Dataset entries
● ● ●
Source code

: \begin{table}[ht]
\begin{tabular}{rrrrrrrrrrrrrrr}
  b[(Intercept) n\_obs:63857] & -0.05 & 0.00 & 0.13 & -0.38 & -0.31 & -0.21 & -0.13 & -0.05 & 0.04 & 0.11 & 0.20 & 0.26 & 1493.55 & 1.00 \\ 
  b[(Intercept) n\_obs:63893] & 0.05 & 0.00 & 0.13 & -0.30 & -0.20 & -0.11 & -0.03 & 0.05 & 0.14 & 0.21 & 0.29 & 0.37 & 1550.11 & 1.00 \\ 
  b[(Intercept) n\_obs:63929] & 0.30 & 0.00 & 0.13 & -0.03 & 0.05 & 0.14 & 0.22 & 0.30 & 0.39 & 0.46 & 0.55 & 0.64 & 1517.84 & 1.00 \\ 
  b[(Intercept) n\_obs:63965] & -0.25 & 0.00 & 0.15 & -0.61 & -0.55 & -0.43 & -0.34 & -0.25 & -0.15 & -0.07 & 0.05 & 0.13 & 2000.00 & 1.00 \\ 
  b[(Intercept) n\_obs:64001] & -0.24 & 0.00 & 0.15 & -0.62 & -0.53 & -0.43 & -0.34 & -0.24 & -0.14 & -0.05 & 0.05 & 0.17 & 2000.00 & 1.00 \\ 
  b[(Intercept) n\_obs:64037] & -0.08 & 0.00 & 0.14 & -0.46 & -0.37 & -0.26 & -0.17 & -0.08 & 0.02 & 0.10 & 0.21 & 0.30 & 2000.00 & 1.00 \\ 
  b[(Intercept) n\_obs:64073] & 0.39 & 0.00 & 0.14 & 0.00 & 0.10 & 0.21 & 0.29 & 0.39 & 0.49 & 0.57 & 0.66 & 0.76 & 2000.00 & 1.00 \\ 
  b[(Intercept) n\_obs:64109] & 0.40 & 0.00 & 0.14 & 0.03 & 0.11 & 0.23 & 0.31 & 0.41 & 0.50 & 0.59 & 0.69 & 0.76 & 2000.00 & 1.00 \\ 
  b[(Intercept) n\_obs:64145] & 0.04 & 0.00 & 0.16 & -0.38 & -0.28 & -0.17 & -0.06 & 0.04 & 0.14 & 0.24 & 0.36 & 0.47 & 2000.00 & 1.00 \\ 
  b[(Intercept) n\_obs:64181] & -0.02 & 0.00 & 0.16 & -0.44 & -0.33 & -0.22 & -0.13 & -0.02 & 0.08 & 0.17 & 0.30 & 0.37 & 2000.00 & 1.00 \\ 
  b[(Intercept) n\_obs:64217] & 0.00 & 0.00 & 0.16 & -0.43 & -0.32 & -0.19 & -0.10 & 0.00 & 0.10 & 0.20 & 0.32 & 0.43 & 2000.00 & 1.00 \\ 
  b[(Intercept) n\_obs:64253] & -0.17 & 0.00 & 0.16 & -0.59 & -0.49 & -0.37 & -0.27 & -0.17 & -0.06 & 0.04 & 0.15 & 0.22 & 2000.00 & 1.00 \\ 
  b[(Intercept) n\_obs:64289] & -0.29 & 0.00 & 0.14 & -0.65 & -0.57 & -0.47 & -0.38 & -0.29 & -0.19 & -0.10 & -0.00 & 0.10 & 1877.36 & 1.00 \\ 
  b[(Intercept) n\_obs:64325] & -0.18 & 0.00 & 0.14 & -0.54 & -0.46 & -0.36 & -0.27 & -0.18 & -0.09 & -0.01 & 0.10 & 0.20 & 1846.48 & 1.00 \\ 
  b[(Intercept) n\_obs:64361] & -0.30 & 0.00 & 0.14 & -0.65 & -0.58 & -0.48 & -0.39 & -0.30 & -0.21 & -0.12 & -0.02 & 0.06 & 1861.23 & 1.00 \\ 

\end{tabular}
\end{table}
● ● ●
WHAT YOU ARE ASKED TO DO: Above are the records. Copy the lines beginning at the one that has "b[(Intercept) n\_obs:63929] &" and ending with the one that has "b[(Intercept) n\_obs:63965] &", unchanged.

REPLY TO THE TASK:
  b[(Intercept) n\_obs:63929] & 0.30 & 0.00 & 0.13 & -0.03 & 0.05 & 0.14 & 0.22 & 0.30 & 0.39 & 0.46 & 0.55 & 0.64 & 1517.84 & 1.00 \\ 
  b[(Intercept) n\_obs:63965] & -0.25 & 0.00 & 0.15 & -0.61 & -0.55 & -0.43 & -0.34 & -0.25 & -0.15 & -0.07 & 0.05 & 0.13 & 2000.00 & 1.00 \\ 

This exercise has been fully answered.